For all of these examples, it is assumed that a Site Administrator is modifying the policies for Root Organization. Once you step through some of the examples, you will be able to follow the same methodology to make changes not specifically covered here.
The examples are organized by business area. Within each business area, the examples are presented in order of increased complexity.
If you are looking for a example that illustrates a particular kind of change, refer to the table below, which cross-references the examples by the type of illustrated customization.

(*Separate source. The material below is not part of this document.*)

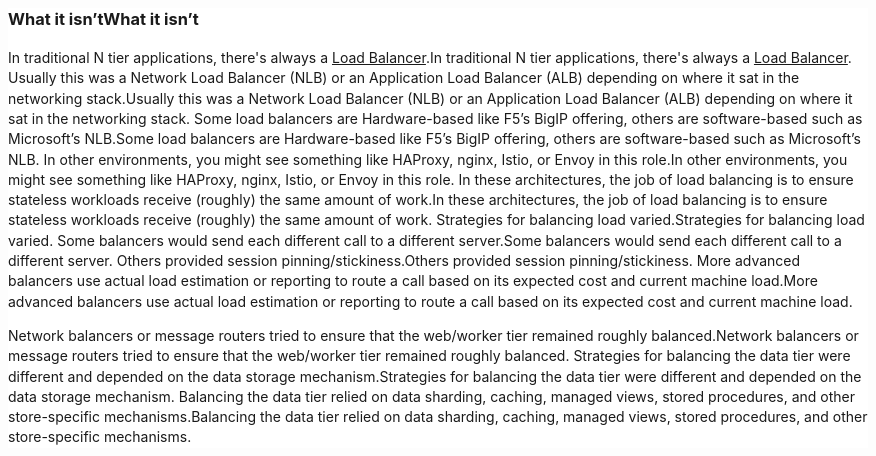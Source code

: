 ### <a name="what-it-isnt"></a><span data-ttu-id="7967a-155">What it isn’t</span><span class="sxs-lookup"><span data-stu-id="7967a-155">What it isn’t</span></span>
<span data-ttu-id="7967a-156">In traditional N tier applications, there's always a [Load Balancer](https://en.wikipedia.org/wiki/Load_balancing_(computing)).</span><span class="sxs-lookup"><span data-stu-id="7967a-156">In traditional N tier applications, there's always a [Load Balancer](https://en.wikipedia.org/wiki/Load_balancing_(computing)).</span></span> <span data-ttu-id="7967a-157">Usually this was a Network Load Balancer (NLB) or an Application Load Balancer (ALB) depending on where it sat in the networking stack.</span><span class="sxs-lookup"><span data-stu-id="7967a-157">Usually this was a Network Load Balancer (NLB) or an Application Load Balancer (ALB) depending on where it sat in the networking stack.</span></span> <span data-ttu-id="7967a-158">Some load balancers are Hardware-based like F5’s BigIP offering, others are software-based such as Microsoft’s NLB.</span><span class="sxs-lookup"><span data-stu-id="7967a-158">Some load balancers are Hardware-based like F5’s BigIP offering, others are software-based such as Microsoft’s NLB.</span></span> <span data-ttu-id="7967a-159">In other environments, you might see something like HAProxy, nginx, Istio, or Envoy in this role.</span><span class="sxs-lookup"><span data-stu-id="7967a-159">In other environments, you might see something like HAProxy, nginx, Istio, or Envoy in this role.</span></span> <span data-ttu-id="7967a-160">In these architectures, the job of load balancing is to ensure stateless workloads receive (roughly) the same amount of work.</span><span class="sxs-lookup"><span data-stu-id="7967a-160">In these architectures, the job of load balancing is to ensure stateless workloads receive (roughly) the same amount of work.</span></span> <span data-ttu-id="7967a-161">Strategies for balancing load varied.</span><span class="sxs-lookup"><span data-stu-id="7967a-161">Strategies for balancing load varied.</span></span> <span data-ttu-id="7967a-162">Some balancers would send each different call to a different server.</span><span class="sxs-lookup"><span data-stu-id="7967a-162">Some balancers would send each different call to a different server.</span></span> <span data-ttu-id="7967a-163">Others provided session pinning/stickiness.</span><span class="sxs-lookup"><span data-stu-id="7967a-163">Others provided session pinning/stickiness.</span></span> <span data-ttu-id="7967a-164">More advanced balancers use actual load estimation or reporting to route a call based on its expected cost and current machine load.</span><span class="sxs-lookup"><span data-stu-id="7967a-164">More advanced balancers use actual load estimation or reporting to route a call based on its expected cost and current machine load.</span></span>

<span data-ttu-id="7967a-165">Network balancers or message routers tried to ensure that the web/worker tier remained roughly balanced.</span><span class="sxs-lookup"><span data-stu-id="7967a-165">Network balancers or message routers tried to ensure that the web/worker tier remained roughly balanced.</span></span> <span data-ttu-id="7967a-166">Strategies for balancing the data tier were different and depended on the data storage mechanism.</span><span class="sxs-lookup"><span data-stu-id="7967a-166">Strategies for balancing the data tier were different and depended on the data storage mechanism.</span></span> <span data-ttu-id="7967a-167">Balancing the data tier relied on data sharding, caching, managed views, stored procedures, and other store-specific mechanisms.</span><span class="sxs-lookup"><span data-stu-id="7967a-167">Balancing the data tier relied on data sharding, caching, managed views, stored procedures, and other store-specific mechanisms.</span></span>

Customization | See the example |
---|---|
Adding a role to a policy's access group | |
Changing a policy's action group | |
Changing a policy's resource relationship | |
Changing a policy to use a different access group |
|
Creating a new access group and using it in a policy | |
Creating a new action group and using it in a policy | |
Creating a new resource-level policy | |
Creating a new role-based policy | |
Creating a new role and using it in a resource-level policy | |
Deleting a policy | |
Removing an action from a policy's action group |
Tips for changing default policies
For the above examples, keep the following in mind when you change your default policies:
- Most access groups are defined by user roles such as Buyer or Product Manager. To better understand these roles and what actions they are permitted to take, see Roles.

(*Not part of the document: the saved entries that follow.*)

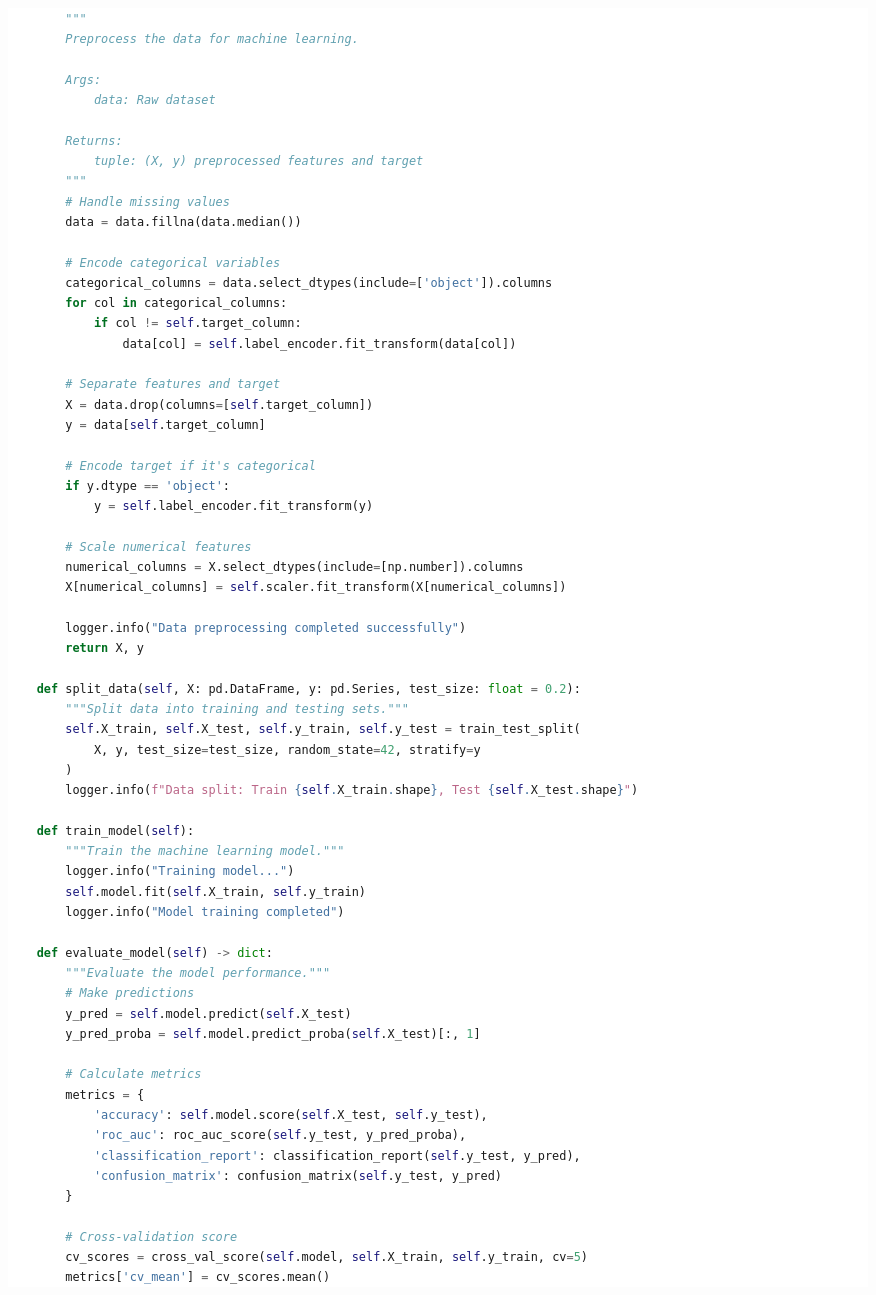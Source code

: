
 ```python
        """
        Preprocess the data for machine learning.
        
        Args:
            data: Raw dataset
            
        Returns:
            tuple: (X, y) preprocessed features and target
        """
        # Handle missing values
        data = data.fillna(data.median())
        
        # Encode categorical variables
        categorical_columns = data.select_dtypes(include=['object']).columns
        for col in categorical_columns:
            if col != self.target_column:
                data[col] = self.label_encoder.fit_transform(data[col])
        
        # Separate features and target
        X = data.drop(columns=[self.target_column])
        y = data[self.target_column]
        
        # Encode target if it's categorical
        if y.dtype == 'object':
            y = self.label_encoder.fit_transform(y)
        
        # Scale numerical features
        numerical_columns = X.select_dtypes(include=[np.number]).columns
        X[numerical_columns] = self.scaler.fit_transform(X[numerical_columns])
        
        logger.info("Data preprocessing completed successfully")
        return X, y
    
    def split_data(self, X: pd.DataFrame, y: pd.Series, test_size: float = 0.2):
        """Split data into training and testing sets."""
        self.X_train, self.X_test, self.y_train, self.y_test = train_test_split(
            X, y, test_size=test_size, random_state=42, stratify=y
        )
        logger.info(f"Data split: Train {self.X_train.shape}, Test {self.X_test.shape}")
    
    def train_model(self):
        """Train the machine learning model."""
        logger.info("Training model...")
        self.model.fit(self.X_train, self.y_train)
        logger.info("Model training completed")
    
    def evaluate_model(self) -> dict:
        """Evaluate the model performance."""
        # Make predictions
        y_pred = self.model.predict(self.X_test)
        y_pred_proba = self.model.predict_proba(self.X_test)[:, 1]
        
        # Calculate metrics
        metrics = {
            'accuracy': self.model.score(self.X_test, self.y_test),
            'roc_auc': roc_auc_score(self.y_test, y_pred_proba),
            'classification_report': classification_report(self.y_test, y_pred),
            'confusion_matrix': confusion_matrix(self.y_test, y_pred)
        }
        
        # Cross-validation score
        cv_scores = cross_val_score(self.model, self.X_train, self.y_train, cv=5)
        metrics['cv_mean'] = cv_scores.mean()
```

- Before you change a policy to use a different access group, review the definition of that access group to ensure it meets your requirements. To do so, select Access Management > Access Groups from the Organization Administration Console.
- Depending on the value you select for View, the Policies page lists the policies that are owned by the selected organization. It does not distinguish between site-level policies and policies specific to a particular organization.
- Rename any default policies you change so that the policy name reflects what the policy does and so that you can identify the default policies you have changed. Consider implementing a naming convention for your customized policies. If appropriate, you should also modify the description of the policy and its display name.
Note: The access control policy menu is moved to Organization Administration Console. The Organization Administration Console can only perform simple modifications to the access control policy definitions and access group definitions. The more robust solution is to update the data using XML files. The following operations can only be done through XML:
- Defining new actions, resources, attributes, relationships, relationship groups.
- Defining complex implicit resource groups, and complex implicit access groups.
- Assigning a new policy to a policy group.